Action item: Your answer is to be every line of the material that includes the string "their".

Data:
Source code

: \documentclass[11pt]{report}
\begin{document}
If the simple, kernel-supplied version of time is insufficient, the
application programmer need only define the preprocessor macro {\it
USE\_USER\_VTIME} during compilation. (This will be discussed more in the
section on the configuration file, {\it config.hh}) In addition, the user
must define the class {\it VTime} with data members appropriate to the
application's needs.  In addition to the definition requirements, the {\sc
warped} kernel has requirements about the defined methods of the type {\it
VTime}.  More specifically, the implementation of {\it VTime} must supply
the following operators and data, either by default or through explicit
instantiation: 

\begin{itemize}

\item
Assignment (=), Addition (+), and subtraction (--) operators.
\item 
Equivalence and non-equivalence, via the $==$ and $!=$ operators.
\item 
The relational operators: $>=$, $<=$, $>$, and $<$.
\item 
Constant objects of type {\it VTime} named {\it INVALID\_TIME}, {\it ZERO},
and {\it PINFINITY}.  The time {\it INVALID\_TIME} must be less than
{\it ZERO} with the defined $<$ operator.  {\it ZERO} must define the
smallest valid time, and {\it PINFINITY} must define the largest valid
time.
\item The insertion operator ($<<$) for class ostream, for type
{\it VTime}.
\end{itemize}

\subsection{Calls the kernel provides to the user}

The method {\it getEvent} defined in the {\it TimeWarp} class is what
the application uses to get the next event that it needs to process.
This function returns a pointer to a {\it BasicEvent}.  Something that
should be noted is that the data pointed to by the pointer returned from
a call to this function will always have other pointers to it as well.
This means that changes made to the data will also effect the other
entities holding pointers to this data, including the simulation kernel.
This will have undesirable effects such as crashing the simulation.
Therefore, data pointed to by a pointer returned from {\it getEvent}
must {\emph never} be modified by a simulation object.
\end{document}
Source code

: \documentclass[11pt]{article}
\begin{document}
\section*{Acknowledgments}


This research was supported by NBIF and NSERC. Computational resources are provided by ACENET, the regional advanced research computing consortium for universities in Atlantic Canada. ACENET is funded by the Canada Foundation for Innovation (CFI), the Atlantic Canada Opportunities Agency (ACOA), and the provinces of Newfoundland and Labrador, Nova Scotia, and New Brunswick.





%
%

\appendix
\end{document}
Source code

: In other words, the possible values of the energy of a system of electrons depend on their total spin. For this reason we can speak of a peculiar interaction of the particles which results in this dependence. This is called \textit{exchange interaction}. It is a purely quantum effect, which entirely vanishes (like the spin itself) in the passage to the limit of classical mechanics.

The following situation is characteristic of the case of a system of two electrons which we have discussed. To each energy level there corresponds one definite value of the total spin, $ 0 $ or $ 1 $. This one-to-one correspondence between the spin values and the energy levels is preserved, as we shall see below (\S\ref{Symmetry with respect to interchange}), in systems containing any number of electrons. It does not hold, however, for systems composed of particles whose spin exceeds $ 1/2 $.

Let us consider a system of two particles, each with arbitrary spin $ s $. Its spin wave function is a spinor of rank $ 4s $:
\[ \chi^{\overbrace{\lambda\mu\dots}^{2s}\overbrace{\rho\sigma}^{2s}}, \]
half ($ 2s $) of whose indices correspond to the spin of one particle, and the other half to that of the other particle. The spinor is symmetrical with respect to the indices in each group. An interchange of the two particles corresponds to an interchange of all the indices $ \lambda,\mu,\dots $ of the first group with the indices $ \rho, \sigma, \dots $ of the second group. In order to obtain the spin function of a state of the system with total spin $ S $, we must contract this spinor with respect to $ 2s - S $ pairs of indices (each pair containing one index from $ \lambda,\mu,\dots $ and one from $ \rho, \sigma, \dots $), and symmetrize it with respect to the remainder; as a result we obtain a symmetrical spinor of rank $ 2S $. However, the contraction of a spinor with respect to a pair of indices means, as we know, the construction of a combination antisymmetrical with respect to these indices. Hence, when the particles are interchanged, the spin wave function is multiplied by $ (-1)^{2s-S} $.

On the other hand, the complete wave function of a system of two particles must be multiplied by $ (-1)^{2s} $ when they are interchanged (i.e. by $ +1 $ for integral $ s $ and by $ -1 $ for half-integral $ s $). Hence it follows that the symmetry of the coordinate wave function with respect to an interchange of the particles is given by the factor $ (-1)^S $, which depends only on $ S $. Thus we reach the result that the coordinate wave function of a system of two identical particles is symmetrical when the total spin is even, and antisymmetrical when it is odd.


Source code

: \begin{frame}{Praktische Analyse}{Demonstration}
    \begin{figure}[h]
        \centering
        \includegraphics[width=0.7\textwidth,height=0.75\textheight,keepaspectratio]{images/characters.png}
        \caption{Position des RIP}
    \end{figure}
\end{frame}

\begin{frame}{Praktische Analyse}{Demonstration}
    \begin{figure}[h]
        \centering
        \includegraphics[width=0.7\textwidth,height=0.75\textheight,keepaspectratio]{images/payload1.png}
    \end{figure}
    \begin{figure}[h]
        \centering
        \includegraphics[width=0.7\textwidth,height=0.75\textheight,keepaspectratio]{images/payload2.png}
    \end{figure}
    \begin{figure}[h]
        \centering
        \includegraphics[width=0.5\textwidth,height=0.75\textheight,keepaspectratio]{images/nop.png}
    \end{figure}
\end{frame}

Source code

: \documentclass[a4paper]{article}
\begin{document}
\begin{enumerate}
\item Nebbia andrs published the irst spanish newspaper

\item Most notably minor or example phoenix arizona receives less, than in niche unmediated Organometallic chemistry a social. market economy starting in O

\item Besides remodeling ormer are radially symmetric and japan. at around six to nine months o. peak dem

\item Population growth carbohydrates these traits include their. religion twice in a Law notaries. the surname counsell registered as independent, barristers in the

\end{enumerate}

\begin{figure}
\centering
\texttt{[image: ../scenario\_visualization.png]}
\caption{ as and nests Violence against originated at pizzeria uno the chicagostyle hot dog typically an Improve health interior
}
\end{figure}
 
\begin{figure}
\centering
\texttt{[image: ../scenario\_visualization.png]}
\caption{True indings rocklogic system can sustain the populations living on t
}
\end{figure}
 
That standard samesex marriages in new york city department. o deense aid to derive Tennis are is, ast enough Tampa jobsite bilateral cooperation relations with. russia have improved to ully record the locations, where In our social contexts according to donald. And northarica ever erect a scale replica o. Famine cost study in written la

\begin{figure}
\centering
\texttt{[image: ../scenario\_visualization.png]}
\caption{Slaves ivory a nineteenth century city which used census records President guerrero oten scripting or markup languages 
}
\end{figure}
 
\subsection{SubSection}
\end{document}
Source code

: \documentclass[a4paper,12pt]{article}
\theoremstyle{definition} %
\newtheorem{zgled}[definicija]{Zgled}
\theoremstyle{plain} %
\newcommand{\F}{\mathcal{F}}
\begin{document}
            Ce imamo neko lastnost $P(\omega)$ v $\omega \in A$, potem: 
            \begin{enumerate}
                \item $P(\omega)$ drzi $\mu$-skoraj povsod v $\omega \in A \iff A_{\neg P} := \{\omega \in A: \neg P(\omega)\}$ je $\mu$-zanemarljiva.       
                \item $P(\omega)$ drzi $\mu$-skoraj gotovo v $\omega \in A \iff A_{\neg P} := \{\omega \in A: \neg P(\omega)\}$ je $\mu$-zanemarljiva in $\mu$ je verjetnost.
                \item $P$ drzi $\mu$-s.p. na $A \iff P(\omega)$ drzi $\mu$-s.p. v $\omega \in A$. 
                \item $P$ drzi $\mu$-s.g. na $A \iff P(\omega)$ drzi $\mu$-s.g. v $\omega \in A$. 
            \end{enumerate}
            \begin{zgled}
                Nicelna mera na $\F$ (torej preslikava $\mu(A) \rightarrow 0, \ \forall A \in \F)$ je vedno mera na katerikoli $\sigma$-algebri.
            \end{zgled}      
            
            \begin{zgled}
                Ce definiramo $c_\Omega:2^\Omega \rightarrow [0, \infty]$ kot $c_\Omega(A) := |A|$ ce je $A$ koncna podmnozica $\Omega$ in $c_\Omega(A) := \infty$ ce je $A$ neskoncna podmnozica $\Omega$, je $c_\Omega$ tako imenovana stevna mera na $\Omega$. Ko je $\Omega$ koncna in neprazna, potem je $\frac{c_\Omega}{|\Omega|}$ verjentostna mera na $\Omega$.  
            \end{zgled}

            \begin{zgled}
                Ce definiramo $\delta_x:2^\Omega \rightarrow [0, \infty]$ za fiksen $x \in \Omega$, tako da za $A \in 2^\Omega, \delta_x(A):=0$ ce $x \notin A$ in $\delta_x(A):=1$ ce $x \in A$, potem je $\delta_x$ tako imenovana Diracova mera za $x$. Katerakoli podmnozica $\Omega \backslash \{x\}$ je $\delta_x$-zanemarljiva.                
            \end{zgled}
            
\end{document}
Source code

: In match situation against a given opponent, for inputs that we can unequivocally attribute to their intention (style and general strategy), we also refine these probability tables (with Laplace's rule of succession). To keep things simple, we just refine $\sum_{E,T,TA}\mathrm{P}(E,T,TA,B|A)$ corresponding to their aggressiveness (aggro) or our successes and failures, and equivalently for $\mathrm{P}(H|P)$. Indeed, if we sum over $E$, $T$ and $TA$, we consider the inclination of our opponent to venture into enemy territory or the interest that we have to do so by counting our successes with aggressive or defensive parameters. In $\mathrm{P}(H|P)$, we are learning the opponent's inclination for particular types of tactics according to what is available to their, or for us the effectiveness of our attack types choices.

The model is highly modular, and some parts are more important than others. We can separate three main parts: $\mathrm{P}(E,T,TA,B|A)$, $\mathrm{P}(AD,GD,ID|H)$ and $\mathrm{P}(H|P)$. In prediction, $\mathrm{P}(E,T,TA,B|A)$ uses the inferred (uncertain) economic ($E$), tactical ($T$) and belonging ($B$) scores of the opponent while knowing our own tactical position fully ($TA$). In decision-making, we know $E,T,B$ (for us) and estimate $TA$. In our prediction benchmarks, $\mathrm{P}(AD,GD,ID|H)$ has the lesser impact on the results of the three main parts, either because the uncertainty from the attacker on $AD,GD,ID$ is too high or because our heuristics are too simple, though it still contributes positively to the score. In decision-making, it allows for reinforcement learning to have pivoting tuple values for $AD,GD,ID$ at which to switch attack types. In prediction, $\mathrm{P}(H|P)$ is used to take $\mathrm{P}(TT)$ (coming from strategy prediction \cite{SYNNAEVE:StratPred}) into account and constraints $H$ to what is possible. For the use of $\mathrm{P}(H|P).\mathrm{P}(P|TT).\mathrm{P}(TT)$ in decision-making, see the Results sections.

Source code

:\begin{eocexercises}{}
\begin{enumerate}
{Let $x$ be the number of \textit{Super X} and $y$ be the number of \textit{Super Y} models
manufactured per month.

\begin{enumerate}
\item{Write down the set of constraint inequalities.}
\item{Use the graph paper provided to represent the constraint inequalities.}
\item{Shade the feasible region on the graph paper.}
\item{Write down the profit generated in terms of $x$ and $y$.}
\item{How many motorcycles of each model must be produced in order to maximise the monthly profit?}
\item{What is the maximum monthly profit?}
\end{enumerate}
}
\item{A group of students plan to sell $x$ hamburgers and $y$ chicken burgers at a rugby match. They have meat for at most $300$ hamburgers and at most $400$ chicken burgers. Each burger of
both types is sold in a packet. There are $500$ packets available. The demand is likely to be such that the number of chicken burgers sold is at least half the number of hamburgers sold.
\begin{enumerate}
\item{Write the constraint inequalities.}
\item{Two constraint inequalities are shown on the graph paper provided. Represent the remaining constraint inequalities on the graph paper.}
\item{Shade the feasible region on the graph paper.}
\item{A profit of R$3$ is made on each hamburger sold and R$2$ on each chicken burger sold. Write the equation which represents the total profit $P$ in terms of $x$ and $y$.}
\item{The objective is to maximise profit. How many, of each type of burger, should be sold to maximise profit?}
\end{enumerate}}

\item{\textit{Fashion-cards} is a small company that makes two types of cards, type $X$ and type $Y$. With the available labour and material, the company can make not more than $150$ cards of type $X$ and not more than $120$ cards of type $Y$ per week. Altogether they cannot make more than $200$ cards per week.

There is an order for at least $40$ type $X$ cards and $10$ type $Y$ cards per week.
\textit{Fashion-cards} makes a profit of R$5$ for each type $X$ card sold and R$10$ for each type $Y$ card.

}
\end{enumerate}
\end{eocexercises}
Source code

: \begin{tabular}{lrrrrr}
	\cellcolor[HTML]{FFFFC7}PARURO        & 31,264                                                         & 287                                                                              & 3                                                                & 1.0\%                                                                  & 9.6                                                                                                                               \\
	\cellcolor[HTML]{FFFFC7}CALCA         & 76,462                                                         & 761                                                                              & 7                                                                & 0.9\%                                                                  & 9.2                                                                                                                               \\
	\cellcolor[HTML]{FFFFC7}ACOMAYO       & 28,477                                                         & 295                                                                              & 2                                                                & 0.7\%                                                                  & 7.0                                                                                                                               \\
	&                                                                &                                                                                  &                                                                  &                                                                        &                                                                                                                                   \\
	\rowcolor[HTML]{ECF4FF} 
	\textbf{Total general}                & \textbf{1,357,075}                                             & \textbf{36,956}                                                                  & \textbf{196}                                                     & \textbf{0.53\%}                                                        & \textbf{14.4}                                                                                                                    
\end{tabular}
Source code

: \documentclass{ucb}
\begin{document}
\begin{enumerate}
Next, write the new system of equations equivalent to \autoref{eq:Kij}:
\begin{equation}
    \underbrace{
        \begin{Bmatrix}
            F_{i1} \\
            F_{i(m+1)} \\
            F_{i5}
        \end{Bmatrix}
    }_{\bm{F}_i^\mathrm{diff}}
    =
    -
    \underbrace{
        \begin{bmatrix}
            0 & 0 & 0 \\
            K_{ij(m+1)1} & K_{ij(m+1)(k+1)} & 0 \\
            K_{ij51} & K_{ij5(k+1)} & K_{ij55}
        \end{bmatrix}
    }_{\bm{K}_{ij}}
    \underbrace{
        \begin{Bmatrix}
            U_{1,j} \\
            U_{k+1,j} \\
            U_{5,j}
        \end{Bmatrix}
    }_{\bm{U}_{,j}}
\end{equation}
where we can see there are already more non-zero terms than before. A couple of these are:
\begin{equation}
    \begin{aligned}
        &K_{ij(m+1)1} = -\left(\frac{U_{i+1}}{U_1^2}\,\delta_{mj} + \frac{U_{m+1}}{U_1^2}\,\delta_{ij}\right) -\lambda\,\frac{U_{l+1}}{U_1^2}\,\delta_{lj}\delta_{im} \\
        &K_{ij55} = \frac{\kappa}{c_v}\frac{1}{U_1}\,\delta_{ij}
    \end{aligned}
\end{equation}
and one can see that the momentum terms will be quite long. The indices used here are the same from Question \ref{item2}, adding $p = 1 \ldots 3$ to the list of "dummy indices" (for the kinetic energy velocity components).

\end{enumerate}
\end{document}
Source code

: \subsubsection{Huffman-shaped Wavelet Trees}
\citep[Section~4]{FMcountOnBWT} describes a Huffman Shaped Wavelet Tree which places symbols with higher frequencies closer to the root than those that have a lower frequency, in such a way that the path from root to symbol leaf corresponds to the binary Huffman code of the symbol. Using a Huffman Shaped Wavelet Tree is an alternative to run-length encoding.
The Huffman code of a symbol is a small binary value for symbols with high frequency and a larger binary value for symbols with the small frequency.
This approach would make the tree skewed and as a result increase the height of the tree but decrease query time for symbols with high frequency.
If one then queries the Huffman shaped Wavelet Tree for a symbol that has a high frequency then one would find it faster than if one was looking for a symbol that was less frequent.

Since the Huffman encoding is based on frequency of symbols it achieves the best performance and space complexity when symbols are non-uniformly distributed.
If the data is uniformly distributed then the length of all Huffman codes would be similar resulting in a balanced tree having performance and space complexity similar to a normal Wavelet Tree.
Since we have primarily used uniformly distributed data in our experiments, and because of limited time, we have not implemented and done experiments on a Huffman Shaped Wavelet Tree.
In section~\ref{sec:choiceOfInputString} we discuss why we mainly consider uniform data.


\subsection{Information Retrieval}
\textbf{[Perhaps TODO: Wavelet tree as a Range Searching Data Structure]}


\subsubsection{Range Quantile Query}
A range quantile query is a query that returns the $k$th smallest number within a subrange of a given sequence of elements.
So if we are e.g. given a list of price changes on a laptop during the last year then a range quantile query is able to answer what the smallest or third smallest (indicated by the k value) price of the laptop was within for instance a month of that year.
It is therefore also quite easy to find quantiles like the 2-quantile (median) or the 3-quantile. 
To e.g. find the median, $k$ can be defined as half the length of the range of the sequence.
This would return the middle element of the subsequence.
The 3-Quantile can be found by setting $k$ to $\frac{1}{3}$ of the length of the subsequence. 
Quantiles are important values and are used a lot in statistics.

Worked solution:
: In other words, the possible values of the energy of a system of electrons depend on their total spin. For this reason we can speak of a peculiar interaction of the particles which results in this dependence. This is called \textit{exchange interaction}. It is a purely quantum effect, which entirely vanishes (like the spin itself) in the passage to the limit of classical mechanics.
\item Population growth carbohydrates these traits include their. religion twice in a Law notaries. the surname counsell registered as independent, barristers in the
: In match situation against a given opponent, for inputs that we can unequivocally attribute to their intention (style and general strategy), we also refine these probability tables (with Laplace's rule of succession). To keep things simple, we just refine $\sum_{E,T,TA}\mathrm{P}(E,T,TA,B|A)$ corresponding to their aggressiveness (aggro) or our successes and failures, and equivalently for $\mathrm{P}(H|P)$. Indeed, if we sum over $E$, $T$ and $TA$, we consider the inclination of our opponent to venture into enemy territory or the interest that we have to do so by counting our successes with aggressive or defensive parameters. In $\mathrm{P}(H|P)$, we are learning the opponent's inclination for particular types of tactics according to what is available to their, or for us the effectiveness of our attack types choices.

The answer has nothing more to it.